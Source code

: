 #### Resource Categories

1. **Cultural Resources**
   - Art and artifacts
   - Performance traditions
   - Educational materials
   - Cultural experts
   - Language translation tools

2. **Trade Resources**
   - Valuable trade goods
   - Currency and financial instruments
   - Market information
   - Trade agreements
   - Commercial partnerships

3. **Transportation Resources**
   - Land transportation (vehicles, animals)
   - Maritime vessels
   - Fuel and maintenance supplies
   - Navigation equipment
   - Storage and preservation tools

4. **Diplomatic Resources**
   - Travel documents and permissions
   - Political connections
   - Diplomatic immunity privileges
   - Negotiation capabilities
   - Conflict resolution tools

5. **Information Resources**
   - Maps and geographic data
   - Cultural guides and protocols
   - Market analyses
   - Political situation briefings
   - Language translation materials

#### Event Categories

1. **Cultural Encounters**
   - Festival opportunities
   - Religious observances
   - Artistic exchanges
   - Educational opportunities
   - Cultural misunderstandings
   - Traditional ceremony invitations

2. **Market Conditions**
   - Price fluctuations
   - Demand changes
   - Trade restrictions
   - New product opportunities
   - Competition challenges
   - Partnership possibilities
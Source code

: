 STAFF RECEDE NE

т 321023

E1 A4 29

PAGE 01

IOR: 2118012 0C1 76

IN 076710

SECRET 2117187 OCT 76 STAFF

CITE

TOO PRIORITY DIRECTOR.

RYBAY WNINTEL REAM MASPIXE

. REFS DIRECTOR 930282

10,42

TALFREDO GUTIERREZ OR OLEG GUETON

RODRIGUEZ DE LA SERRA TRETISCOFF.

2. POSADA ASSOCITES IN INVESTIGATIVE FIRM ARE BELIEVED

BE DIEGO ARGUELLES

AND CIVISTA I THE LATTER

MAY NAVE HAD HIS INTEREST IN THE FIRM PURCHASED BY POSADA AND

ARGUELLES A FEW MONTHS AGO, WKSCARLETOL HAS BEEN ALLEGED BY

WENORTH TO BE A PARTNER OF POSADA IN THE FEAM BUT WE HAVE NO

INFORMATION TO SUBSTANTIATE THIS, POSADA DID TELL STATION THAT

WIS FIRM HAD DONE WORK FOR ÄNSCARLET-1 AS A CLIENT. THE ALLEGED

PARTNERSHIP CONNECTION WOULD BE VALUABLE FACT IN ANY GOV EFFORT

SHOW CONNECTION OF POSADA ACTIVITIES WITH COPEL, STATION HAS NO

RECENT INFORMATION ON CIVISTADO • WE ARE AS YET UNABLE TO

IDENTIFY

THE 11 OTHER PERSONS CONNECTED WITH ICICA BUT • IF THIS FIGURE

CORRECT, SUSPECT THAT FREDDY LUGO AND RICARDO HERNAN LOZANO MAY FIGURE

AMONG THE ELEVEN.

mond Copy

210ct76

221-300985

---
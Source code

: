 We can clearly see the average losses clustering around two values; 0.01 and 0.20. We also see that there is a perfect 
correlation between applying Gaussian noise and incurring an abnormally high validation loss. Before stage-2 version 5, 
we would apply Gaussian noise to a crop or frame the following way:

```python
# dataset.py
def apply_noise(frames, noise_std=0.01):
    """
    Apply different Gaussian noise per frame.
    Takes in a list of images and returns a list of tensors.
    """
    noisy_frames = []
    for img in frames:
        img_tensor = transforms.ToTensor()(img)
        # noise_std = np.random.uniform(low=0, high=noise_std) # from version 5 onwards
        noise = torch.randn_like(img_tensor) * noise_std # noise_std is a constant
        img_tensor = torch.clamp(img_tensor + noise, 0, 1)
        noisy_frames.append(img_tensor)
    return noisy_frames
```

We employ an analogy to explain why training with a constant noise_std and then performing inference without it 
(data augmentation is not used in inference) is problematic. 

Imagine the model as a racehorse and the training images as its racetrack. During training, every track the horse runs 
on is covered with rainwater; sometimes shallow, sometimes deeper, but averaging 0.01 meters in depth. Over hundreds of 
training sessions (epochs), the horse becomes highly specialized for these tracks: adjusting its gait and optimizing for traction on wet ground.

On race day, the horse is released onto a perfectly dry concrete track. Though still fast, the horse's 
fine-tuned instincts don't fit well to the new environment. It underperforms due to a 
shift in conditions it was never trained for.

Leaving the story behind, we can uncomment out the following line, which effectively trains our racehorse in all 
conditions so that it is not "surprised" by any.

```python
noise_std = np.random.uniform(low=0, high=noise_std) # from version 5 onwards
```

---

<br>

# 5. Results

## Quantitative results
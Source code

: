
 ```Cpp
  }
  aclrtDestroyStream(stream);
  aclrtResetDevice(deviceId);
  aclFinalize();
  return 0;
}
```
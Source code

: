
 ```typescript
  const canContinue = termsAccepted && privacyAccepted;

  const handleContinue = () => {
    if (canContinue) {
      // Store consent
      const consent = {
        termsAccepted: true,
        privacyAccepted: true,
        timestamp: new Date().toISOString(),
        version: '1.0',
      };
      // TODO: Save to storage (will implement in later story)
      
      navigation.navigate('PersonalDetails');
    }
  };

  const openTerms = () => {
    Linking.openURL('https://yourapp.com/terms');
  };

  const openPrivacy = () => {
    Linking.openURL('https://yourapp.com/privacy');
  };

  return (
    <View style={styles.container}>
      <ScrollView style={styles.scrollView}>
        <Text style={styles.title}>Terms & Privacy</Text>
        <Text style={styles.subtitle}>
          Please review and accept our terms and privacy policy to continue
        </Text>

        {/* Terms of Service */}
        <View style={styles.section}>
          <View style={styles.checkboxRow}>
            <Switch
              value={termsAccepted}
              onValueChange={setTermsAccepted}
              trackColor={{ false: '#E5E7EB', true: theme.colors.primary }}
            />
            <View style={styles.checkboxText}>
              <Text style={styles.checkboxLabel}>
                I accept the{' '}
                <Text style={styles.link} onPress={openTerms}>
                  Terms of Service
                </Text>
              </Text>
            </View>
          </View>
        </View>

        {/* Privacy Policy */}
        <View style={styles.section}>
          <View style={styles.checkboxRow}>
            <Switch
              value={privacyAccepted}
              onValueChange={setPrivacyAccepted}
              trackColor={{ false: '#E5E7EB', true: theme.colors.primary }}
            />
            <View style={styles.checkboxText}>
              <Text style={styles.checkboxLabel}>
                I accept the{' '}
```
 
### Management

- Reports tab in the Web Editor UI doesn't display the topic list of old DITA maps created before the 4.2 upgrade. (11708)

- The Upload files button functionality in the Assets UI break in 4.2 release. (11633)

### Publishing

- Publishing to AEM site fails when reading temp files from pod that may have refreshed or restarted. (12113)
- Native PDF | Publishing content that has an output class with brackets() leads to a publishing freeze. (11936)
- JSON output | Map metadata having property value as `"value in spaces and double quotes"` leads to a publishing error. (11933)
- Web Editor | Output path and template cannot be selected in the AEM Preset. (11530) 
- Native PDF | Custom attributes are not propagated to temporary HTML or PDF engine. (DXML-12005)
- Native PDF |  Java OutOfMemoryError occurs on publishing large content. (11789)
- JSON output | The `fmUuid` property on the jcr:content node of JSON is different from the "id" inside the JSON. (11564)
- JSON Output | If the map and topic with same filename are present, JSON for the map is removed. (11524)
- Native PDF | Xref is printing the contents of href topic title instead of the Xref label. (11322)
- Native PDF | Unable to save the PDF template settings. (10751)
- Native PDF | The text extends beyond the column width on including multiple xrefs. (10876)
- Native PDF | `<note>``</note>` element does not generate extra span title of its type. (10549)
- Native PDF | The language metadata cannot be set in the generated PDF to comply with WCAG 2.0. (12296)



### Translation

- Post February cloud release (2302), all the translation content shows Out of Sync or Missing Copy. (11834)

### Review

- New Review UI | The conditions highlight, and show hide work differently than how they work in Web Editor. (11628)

**WORK INSTRUCTION**
Would you please copy, word for word, everything above from the line containing "### Publishing" down to the line containing "- Web Editor", those two lines included?

**WRITTEN SOLUTION**
### Publishing

- Publishing to AEM site fails when reading temp files from pod that may have refreshed or restarted. (12113)
- Native PDF | Publishing content that has an output class with brackets() leads to a publishing freeze. (11936)
- JSON output | Map metadata having property value as `"value in spaces and double quotes"` leads to a publishing error. (11933)
- Web Editor | Output path and template cannot be selected in the AEM Preset. (11530) 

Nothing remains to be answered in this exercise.